Une jeune femme portant un badge s’avança vers moi. Après avoir vérifié sur sa liste que je faisais bien partie du panel des intervenants, elle m’indiqua, dans un français très fluide, le siège qui m’était réservé, entre un linguiste hongrois et une économiste estonienne. Mondoloni, lui, avait été prévu au centre, à côté du modérateur. Le linguiste et l’économiste m’accueillirent d’un même sourire entendu signifiant que, Mondoloni étant l’objet de l’attention générale, la partie n’était pas gagnée pour les autres. Puis l’hôtesse d’accueil se pencha et me demanda à voix basse si je ne voyais pas d’inconvénient à ce que le professeur commençât seul. Il devait prématurément quitter la rencontre pour se rendre à l’aéroport et attraper son vol pour Istanbul, où il était attendu le soir même pour une communication importante à l’université.
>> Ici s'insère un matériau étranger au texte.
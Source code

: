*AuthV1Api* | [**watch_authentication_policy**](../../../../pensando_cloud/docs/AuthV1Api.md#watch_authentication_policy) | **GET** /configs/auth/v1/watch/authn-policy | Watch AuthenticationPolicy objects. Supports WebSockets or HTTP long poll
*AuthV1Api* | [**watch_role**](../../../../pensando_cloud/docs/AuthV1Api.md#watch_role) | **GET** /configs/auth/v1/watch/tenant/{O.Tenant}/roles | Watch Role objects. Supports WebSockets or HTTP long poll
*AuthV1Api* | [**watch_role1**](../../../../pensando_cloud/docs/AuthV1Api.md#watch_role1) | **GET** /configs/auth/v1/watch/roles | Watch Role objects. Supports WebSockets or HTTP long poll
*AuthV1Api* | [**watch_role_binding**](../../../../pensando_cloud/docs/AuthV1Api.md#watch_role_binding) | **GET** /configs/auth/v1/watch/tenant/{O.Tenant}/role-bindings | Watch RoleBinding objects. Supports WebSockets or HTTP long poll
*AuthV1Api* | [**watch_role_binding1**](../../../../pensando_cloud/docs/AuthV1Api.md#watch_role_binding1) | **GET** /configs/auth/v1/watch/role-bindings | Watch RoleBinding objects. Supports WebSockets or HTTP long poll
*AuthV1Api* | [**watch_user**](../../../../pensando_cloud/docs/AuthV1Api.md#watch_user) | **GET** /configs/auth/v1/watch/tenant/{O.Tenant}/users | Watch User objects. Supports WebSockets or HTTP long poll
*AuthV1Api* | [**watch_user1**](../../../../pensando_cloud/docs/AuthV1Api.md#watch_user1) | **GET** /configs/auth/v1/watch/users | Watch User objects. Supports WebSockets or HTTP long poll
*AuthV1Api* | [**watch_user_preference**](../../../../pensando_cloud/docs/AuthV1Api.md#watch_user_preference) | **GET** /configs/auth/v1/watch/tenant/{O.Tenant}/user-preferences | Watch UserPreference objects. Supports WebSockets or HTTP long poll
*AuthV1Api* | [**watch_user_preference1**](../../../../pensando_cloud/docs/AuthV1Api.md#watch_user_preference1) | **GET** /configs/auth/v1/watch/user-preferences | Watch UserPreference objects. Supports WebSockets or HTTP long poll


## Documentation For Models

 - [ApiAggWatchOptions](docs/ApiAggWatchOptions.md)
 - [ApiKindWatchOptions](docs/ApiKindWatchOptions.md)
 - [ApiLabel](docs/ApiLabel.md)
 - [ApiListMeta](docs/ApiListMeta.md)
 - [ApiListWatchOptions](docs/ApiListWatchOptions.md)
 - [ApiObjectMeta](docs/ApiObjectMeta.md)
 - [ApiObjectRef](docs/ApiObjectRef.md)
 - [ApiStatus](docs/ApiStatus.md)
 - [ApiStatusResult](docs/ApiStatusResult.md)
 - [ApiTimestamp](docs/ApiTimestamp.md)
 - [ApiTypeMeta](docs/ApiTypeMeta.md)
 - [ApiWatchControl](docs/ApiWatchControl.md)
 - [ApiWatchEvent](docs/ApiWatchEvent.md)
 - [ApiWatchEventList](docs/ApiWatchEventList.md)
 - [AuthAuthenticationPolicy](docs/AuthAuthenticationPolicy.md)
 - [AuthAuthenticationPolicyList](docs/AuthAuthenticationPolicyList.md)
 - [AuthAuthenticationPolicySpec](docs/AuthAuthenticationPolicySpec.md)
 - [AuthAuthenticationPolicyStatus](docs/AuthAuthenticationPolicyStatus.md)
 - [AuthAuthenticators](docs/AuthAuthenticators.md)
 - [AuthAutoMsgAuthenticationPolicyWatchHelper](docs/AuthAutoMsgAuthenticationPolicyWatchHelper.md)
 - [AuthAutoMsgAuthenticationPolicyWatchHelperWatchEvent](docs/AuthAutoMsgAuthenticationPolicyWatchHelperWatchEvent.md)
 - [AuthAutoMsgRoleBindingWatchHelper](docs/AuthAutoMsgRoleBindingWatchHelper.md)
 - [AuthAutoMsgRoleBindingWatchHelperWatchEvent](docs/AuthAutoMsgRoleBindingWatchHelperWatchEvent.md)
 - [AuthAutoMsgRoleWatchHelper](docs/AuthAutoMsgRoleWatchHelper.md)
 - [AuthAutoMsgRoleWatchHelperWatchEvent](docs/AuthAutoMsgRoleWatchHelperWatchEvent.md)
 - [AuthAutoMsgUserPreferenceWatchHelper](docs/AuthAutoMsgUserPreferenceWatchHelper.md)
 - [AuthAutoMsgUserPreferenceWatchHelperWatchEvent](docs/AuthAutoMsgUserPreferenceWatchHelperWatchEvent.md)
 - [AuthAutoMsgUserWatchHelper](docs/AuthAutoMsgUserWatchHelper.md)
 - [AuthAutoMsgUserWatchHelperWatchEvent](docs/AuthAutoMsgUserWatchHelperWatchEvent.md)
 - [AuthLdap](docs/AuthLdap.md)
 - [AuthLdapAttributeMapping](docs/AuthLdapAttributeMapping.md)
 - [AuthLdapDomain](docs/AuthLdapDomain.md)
Quitter la rencontre, Istanbul, communication importante, université. Je repensai au bref quart d’heure que nous avions passé ensemble sur les boulevards, avec Mondoloni. À mes gesticulations face au grand homme, à l’enjeu mineur que je représentais alors en regard des engagements qu’il lui restait à honorer au cours de cette seule journée, sans qu’il ait songé à en évoquer un seul devant moi. J’imaginais la navette à sa disposition à la sortie de l’auditorium, les bagages au garde-à-vous dans le lobby de l’hôtel, le coupe-file à Cheremetievo, la première classe pour Istanbul et l’accueil en limousine VIP à l’aéroport là-bas. La mise en œuvre d’un emploi du temps millimétré assurée par une escouade silencieuse et invisible de petites mains partout où il séjournait. La vraie supériorité, c’est cela : laisser aux autres le soin de découvrir tous seuls combien votre vie est trépidante et bien huilée. L’auto-événement permanent.
Un technicien vint remettre à chaque participant un casque sans fil muni d’un récepteur pour la traduction simultanée. Je l’appliquai sur mes oreilles et, depuis les cabines d’interprétation alignées non loin de là, une voix féminine comparable à celle de l’hôtesse d’accueil se présenta en français en me souhaitant la bienvenue.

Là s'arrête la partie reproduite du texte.